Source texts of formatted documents
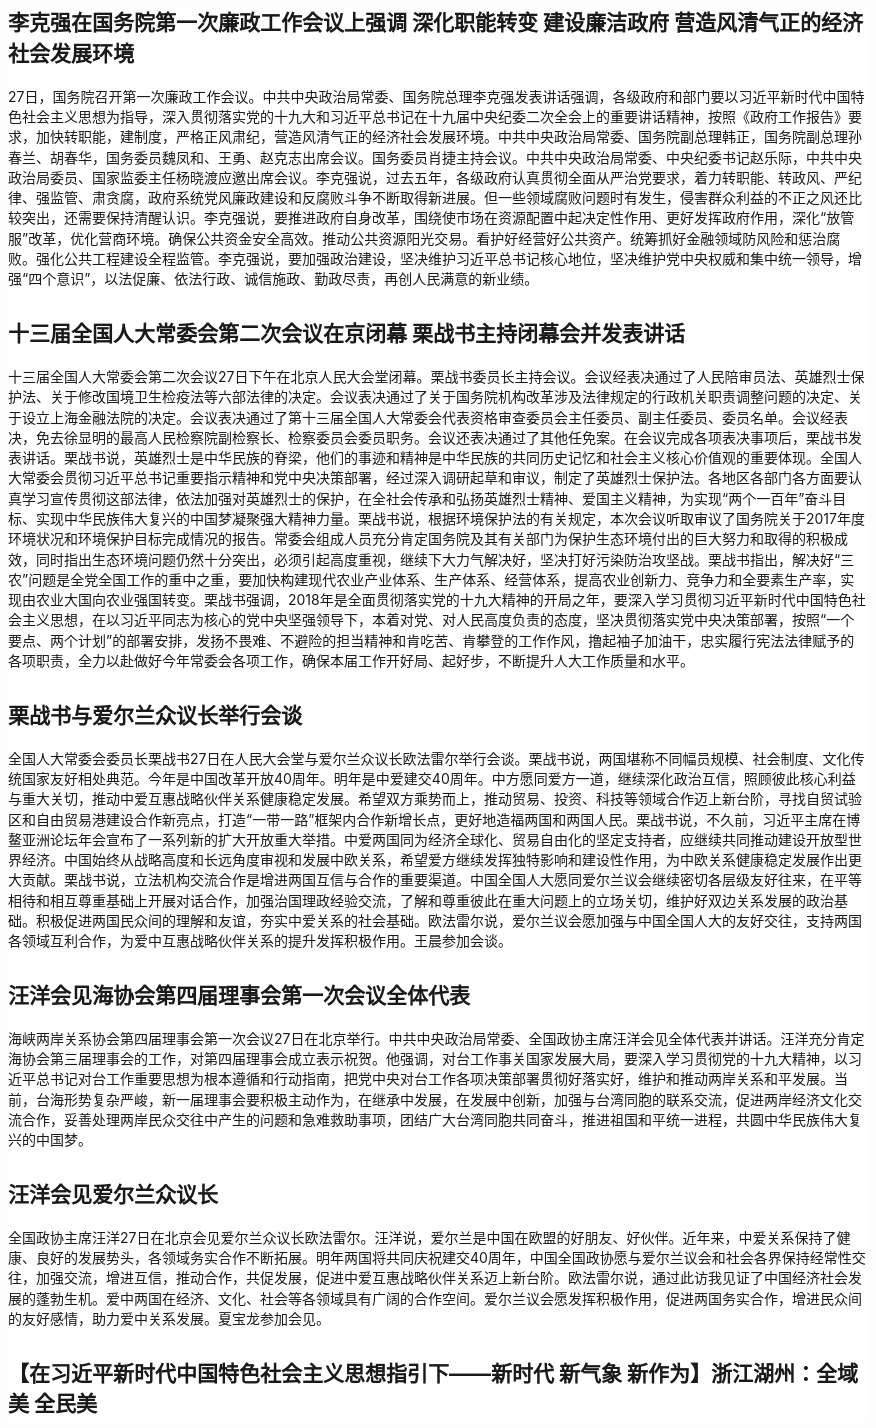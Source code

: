 ## 李克强在国务院第一次廉政工作会议上强调 深化职能转变 建设廉洁政府 营造风清气正的经济社会发展环境


27日，国务院召开第一次廉政工作会议。中共中央政治局常委、国务院总理李克强发表讲话强调，各级政府和部门要以习近平新时代中国特色社会主义思想为指导，深入贯彻落实党的十九大和习近平总书记在十九届中央纪委二次全会上的重要讲话精神，按照《政府工作报告》要求，加快转职能，建制度，严格正风肃纪，营造风清气正的经济社会发展环境。中共中央政治局常委、国务院副总理韩正，国务院副总理孙春兰、胡春华，国务委员魏凤和、王勇、赵克志出席会议。国务委员肖捷主持会议。中共中央政治局常委、中央纪委书记赵乐际，中共中央政治局委员、国家监委主任杨晓渡应邀出席会议。李克强说，过去五年，各级政府认真贯彻全面从严治党要求，着力转职能、转政风、严纪律、强监管、肃贪腐，政府系统党风廉政建设和反腐败斗争不断取得新进展。但一些领域腐败问题时有发生，侵害群众利益的不正之风还比较突出，还需要保持清醒认识。李克强说，要推进政府自身改革，围绕使市场在资源配置中起决定性作用、更好发挥政府作用，深化“放管服”改革，优化营商环境。确保公共资金安全高效。推动公共资源阳光交易。看护好经营好公共资产。统筹抓好金融领域防风险和惩治腐败。强化公共工程建设全程监管。李克强说，要加强政治建设，坚决维护习近平总书记核心地位，坚决维护党中央权威和集中统一领导，增强“四个意识”，以法促廉、依法行政、诚信施政、勤政尽责，再创人民满意的新业绩。


## 十三届全国人大常委会第二次会议在京闭幕 栗战书主持闭幕会并发表讲话


十三届全国人大常委会第二次会议27日下午在北京人民大会堂闭幕。栗战书委员长主持会议。会议经表决通过了人民陪审员法、英雄烈士保护法、关于修改国境卫生检疫法等六部法律的决定。会议表决通过了关于国务院机构改革涉及法律规定的行政机关职责调整问题的决定、关于设立上海金融法院的决定。会议表决通过了第十三届全国人大常委会代表资格审查委员会主任委员、副主任委员、委员名单。会议经表决，免去徐显明的最高人民检察院副检察长、检察委员会委员职务。会议还表决通过了其他任免案。在会议完成各项表决事项后，栗战书发表讲话。栗战书说，英雄烈士是中华民族的脊梁，他们的事迹和精神是中华民族的共同历史记忆和社会主义核心价值观的重要体现。全国人大常委会贯彻习近平总书记重要指示精神和党中央决策部署，经过深入调研起草和审议，制定了英雄烈士保护法。各地区各部门各方面要认真学习宣传贯彻这部法律，依法加强对英雄烈士的保护，在全社会传承和弘扬英雄烈士精神、爱国主义精神，为实现“两个一百年”奋斗目标、实现中华民族伟大复兴的中国梦凝聚强大精神力量。栗战书说，根据环境保护法的有关规定，本次会议听取审议了国务院关于2017年度环境状况和环境保护目标完成情况的报告。常委会组成人员充分肯定国务院及其有关部门为保护生态环境付出的巨大努力和取得的积极成效，同时指出生态环境问题仍然十分突出，必须引起高度重视，继续下大力气解决好，坚决打好污染防治攻坚战。栗战书指出，解决好“三农”问题是全党全国工作的重中之重，要加快构建现代农业产业体系、生产体系、经营体系，提高农业创新力、竞争力和全要素生产率，实现由农业大国向农业强国转变。栗战书强调，2018年是全面贯彻落实党的十九大精神的开局之年，要深入学习贯彻习近平新时代中国特色社会主义思想，在以习近平同志为核心的党中央坚强领导下，本着对党、对人民高度负责的态度，坚决贯彻落实党中央决策部署，按照“一个要点、两个计划”的部署安排，发扬不畏难、不避险的担当精神和肯吃苦、肯攀登的工作作风，撸起袖子加油干，忠实履行宪法法律赋予的各项职责，全力以赴做好今年常委会各项工作，确保本届工作开好局、起好步，不断提升人大工作质量和水平。


## 栗战书与爱尔兰众议长举行会谈


全国人大常委会委员长栗战书27日在人民大会堂与爱尔兰众议长欧法雷尔举行会谈。栗战书说，两国堪称不同幅员规模、社会制度、文化传统国家友好相处典范。今年是中国改革开放40周年。明年是中爱建交40周年。中方愿同爱方一道，继续深化政治互信，照顾彼此核心利益与重大关切，推动中爱互惠战略伙伴关系健康稳定发展。希望双方乘势而上，推动贸易、投资、科技等领域合作迈上新台阶，寻找自贸试验区和自由贸易港建设合作新亮点，打造“一带一路”框架内合作新增长点，更好地造福两国和两国人民。栗战书说，不久前，习近平主席在博鳌亚洲论坛年会宣布了一系列新的扩大开放重大举措。中爱两国同为经济全球化、贸易自由化的坚定支持者，应继续共同推动建设开放型世界经济。中国始终从战略高度和长远角度审视和发展中欧关系，希望爱方继续发挥独特影响和建设性作用，为中欧关系健康稳定发展作出更大贡献。栗战书说，立法机构交流合作是增进两国互信与合作的重要渠道。中国全国人大愿同爱尔兰议会继续密切各层级友好往来，在平等相待和相互尊重基础上开展对话合作，加强治国理政经验交流，了解和尊重彼此在重大问题上的立场关切，维护好双边关系发展的政治基础。积极促进两国民众间的理解和友谊，夯实中爱关系的社会基础。欧法雷尔说，爱尔兰议会愿加强与中国全国人大的友好交往，支持两国各领域互利合作，为爱中互惠战略伙伴关系的提升发挥积极作用。王晨参加会谈。


## 汪洋会见海协会第四届理事会第一次会议全体代表


海峡两岸关系协会第四届理事会第一次会议27日在北京举行。中共中央政治局常委、全国政协主席汪洋会见全体代表并讲话。汪洋充分肯定海协会第三届理事会的工作，对第四届理事会成立表示祝贺。他强调，对台工作事关国家发展大局，要深入学习贯彻党的十九大精神，以习近平总书记对台工作重要思想为根本遵循和行动指南，把党中央对台工作各项决策部署贯彻好落实好，维护和推动两岸关系和平发展。当前，台海形势复杂严峻，新一届理事会要积极主动作为，在继承中发展，在发展中创新，加强与台湾同胞的联系交流，促进两岸经济文化交流合作，妥善处理两岸民众交往中产生的问题和急难救助事项，团结广大台湾同胞共同奋斗，推进祖国和平统一进程，共圆中华民族伟大复兴的中国梦。


## 汪洋会见爱尔兰众议长


全国政协主席汪洋27日在北京会见爱尔兰众议长欧法雷尔。汪洋说，爱尔兰是中国在欧盟的好朋友、好伙伴。近年来，中爱关系保持了健康、良好的发展势头，各领域务实合作不断拓展。明年两国将共同庆祝建交40周年，中国全国政协愿与爱尔兰议会和社会各界保持经常性交往，加强交流，增进互信，推动合作，共促发展，促进中爱互惠战略伙伴关系迈上新台阶。欧法雷尔说，通过此访我见证了中国经济社会发展的蓬勃生机。爱中两国在经济、文化、社会等各领域具有广阔的合作空间。爱尔兰议会愿发挥积极作用，促进两国务实合作，增进民众间的友好感情，助力爱中关系发展。夏宝龙参加会见。


## 【在习近平新时代中国特色社会主义思想指引下——新时代 新气象 新作为】浙江湖州：全域美 全民美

*TASK DETAILS*: Which lines run from the one containing "## 汪洋会见爱尔兰众议长" to the end of the entries above? Print them exactly, both ends included, and nothing else.

*EXPECTED ANSWER*:
## 汪洋会见爱尔兰众议长


全国政协主席汪洋27日在北京会见爱尔兰众议长欧法雷尔。汪洋说，爱尔兰是中国在欧盟的好朋友、好伙伴。近年来，中爱关系保持了健康、良好的发展势头，各领域务实合作不断拓展。明年两国将共同庆祝建交40周年，中国全国政协愿与爱尔兰议会和社会各界保持经常性交往，加强交流，增进互信，推动合作，共促发展，促进中爱互惠战略伙伴关系迈上新台阶。欧法雷尔说，通过此访我见证了中国经济社会发展的蓬勃生机。爱中两国在经济、文化、社会等各领域具有广阔的合作空间。爱尔兰议会愿发挥积极作用，促进两国务实合作，增进民众间的友好感情，助力爱中关系发展。夏宝龙参加会见。


## 【在习近平新时代中国特色社会主义思想指引下——新时代 新气象 新作为】浙江湖州：全域美 全民美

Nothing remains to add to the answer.